Ukrainian soldier (1989–2022)

Oleksandr Volodymyrovych Lukyanovych (Олександр Володимирович Лук'янович; February 20, 1989, Postupel village, Volyn Oblast – February 25, 2022, Kyiv Oblast) was a Ukrainian military personnel, a soldier of the 14th Separate Mechanized Brigade of the Armed Forces of Ukraine, and a participant in the Russian–Ukrainian war. He is a Hero of Ukraine (2022, posthumously).

== Biography ==
Oleksandr Lukyanovych was born on February 20, 1989, in Postupel village, Volyn Oblast.

He worked as an electrician for the railway. Since 2021, he had been serving in the 14th Separate Mechanized Brigade under a contract.

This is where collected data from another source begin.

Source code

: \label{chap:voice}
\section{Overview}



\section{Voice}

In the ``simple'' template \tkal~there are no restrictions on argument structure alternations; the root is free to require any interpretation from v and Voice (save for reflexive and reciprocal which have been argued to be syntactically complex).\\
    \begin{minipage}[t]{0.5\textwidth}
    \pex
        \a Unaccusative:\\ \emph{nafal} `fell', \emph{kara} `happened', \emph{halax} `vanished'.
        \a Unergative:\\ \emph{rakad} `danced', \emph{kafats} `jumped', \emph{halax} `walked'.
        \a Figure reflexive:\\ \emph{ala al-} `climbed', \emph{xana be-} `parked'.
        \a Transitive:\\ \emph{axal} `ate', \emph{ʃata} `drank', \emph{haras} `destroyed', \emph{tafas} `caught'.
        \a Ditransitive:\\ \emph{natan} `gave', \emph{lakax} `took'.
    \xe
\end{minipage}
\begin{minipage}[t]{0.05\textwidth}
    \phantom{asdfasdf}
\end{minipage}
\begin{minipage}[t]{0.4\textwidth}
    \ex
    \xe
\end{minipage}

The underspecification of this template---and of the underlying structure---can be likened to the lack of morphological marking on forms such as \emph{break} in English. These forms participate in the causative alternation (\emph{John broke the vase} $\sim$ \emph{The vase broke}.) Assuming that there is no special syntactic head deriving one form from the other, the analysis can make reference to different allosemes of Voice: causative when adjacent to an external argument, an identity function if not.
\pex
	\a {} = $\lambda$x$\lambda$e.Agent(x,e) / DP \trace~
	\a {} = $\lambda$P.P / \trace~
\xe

During a battle near Kyiv, he disabled up to thirty enemy vehicles. On February 25, 2022, he suffered a fatal injury in a Russian airstrike.

He was buried in Volodymyr, Volyn Oblast. He is survived by his wife, daughter, and young son.

== Awards ==
On March 2, 2022, he was posthumously awarded the title of Hero of Ukraine with the Order of the Gold Star for personal courage and heroism demonstrated in defense of Ukraine's state sovereignty and territorial integrity, as well as for his loyalty to the military oath.